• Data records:
☆ ☆ ☆ ☆
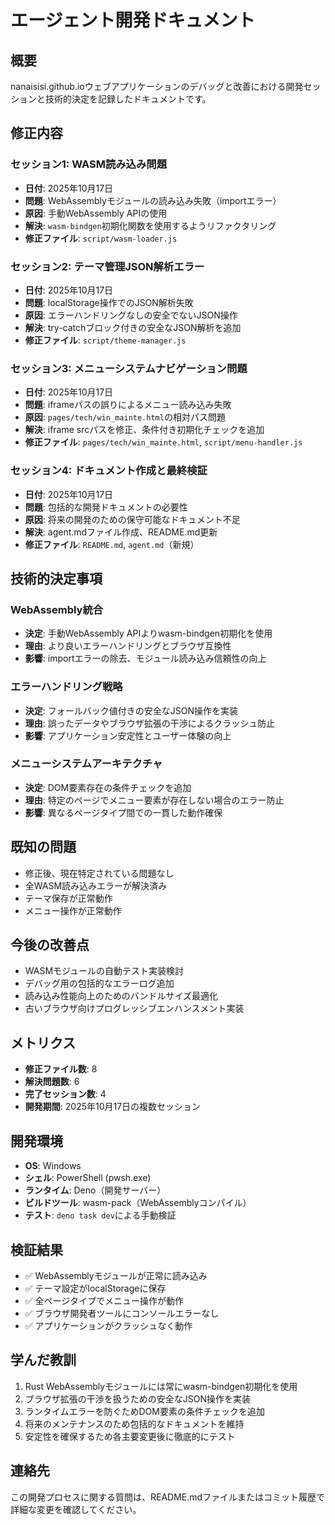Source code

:# エージェント開発ドキュメント

## 概要

nanaisisi.github.ioウェブアプリケーションのデバッグと改善における開発セッションと技術的決定を記録したドキュメントです。

## 修正内容

### セッション1: WASM読み込み問題

- **日付**: 2025年10月17日
- **問題**: WebAssemblyモジュールの読み込み失敗（importエラー）
- **原因**: 手動WebAssembly APIの使用
- **解決**: `wasm-bindgen`初期化関数を使用するようリファクタリング
- **修正ファイル**: `script/wasm-loader.js`

### セッション2: テーマ管理JSON解析エラー

- **日付**: 2025年10月17日
- **問題**: localStorage操作でのJSON解析失敗
- **原因**: エラーハンドリングなしの安全でないJSON操作
- **解決**: try-catchブロック付きの安全なJSON解析を追加
- **修正ファイル**: `script/theme-manager.js`

### セッション3: メニューシステムナビゲーション問題

- **日付**: 2025年10月17日
- **問題**: iframeパスの誤りによるメニュー読み込み失敗
- **原因**: `pages/tech/win_mainte.html`の相対パス問題
- **解決**: iframe srcパスを修正、条件付き初期化チェックを追加
- **修正ファイル**: `pages/tech/win_mainte.html`, `script/menu-handler.js`

### セッション4: ドキュメント作成と最終検証

- **日付**: 2025年10月17日
- **問題**: 包括的な開発ドキュメントの必要性
- **原因**: 将来の開発のための保守可能なドキュメント不足
- **解決**: agent.mdファイル作成、README.md更新
- **修正ファイル**: `README.md`, `agent.md`（新規）

## 技術的決定事項

### WebAssembly統合

- **決定**: 手動WebAssembly APIよりwasm-bindgen初期化を使用
- **理由**: より良いエラーハンドリングとブラウザ互換性
- **影響**: importエラーの除去、モジュール読み込み信頼性の向上

### エラーハンドリング戦略

- **決定**: フォールバック値付きの安全なJSON操作を実装
- **理由**: 誤ったデータやブラウザ拡張の干渉によるクラッシュ防止
- **影響**: アプリケーション安定性とユーザー体験の向上

### メニューシステムアーキテクチャ

- **決定**: DOM要素存在の条件チェックを追加
- **理由**: 特定のページでメニュー要素が存在しない場合のエラー防止
- **影響**: 異なるページタイプ間での一貫した動作確保

## 既知の問題

- 修正後、現在特定されている問題なし
- 全WASM読み込みエラーが解決済み
- テーマ保存が正常動作
- メニュー操作が正常動作

## 今後の改善点

- WASMモジュールの自動テスト実装検討
- デバッグ用の包括的なエラーログ追加
- 読み込み性能向上のためのバンドルサイズ最適化
- 古いブラウザ向けプログレッシブエンハンスメント実装

## メトリクス

- **修正ファイル数**: 8
- **解決問題数**: 6
- **完了セッション数**: 4
- **開発期間**: 2025年10月17日の複数セッション

## 開発環境

- **OS**: Windows
- **シェル**: PowerShell (pwsh.exe)
- **ランタイム**: Deno（開発サーバー）
- **ビルドツール**: wasm-pack（WebAssemblyコンパイル）
- **テスト**: `deno task dev`による手動検証

## 検証結果

- ✅ WebAssemblyモジュールが正常に読み込み
- ✅ テーマ設定がlocalStorageに保存
- ✅ 全ページタイプでメニュー操作が動作
- ✅ ブラウザ開発者ツールにコンソールエラーなし
- ✅ アプリケーションがクラッシュなく動作

## 学んだ教訓

1. Rust WebAssemblyモジュールには常にwasm-bindgen初期化を使用
2. ブラウザ拡張の干渉を扱うための安全なJSON操作を実装
3. ランタイムエラーを防ぐためDOM要素の条件チェックを追加
4. 将来のメンテナンスのため包括的なドキュメントを維持
5. 安定性を確保するため各主要変更後に徹底的にテスト

## 連絡先

この開発プロセスに関する質問は、README.mdファイルまたはコミット履歴で詳細な変更を確認してください。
☆ ☆ ☆ ☆
From the records above, transcribe without alteration every line from the one with "- **シェル**: PowerShell (pwsh.exe)" to the one with "1. Rust WebAssemblyモジュールには常にwasm-bindgen初期化を使用", inclusive.

- **シェル**: PowerShell (pwsh.exe)
- **ランタイム**: Deno（開発サーバー）
- **ビルドツール**: wasm-pack（WebAssemblyコンパイル）
- **テスト**: `deno task dev`による手動検証

## 検証結果

- ✅ WebAssemblyモジュールが正常に読み込み
- ✅ テーマ設定がlocalStorageに保存
- ✅ 全ページタイプでメニュー操作が動作
- ✅ ブラウザ開発者ツールにコンソールエラーなし
- ✅ アプリケーションがクラッシュなく動作

## 学んだ教訓

1. Rust WebAssemblyモジュールには常にwasm-bindgen初期化を使用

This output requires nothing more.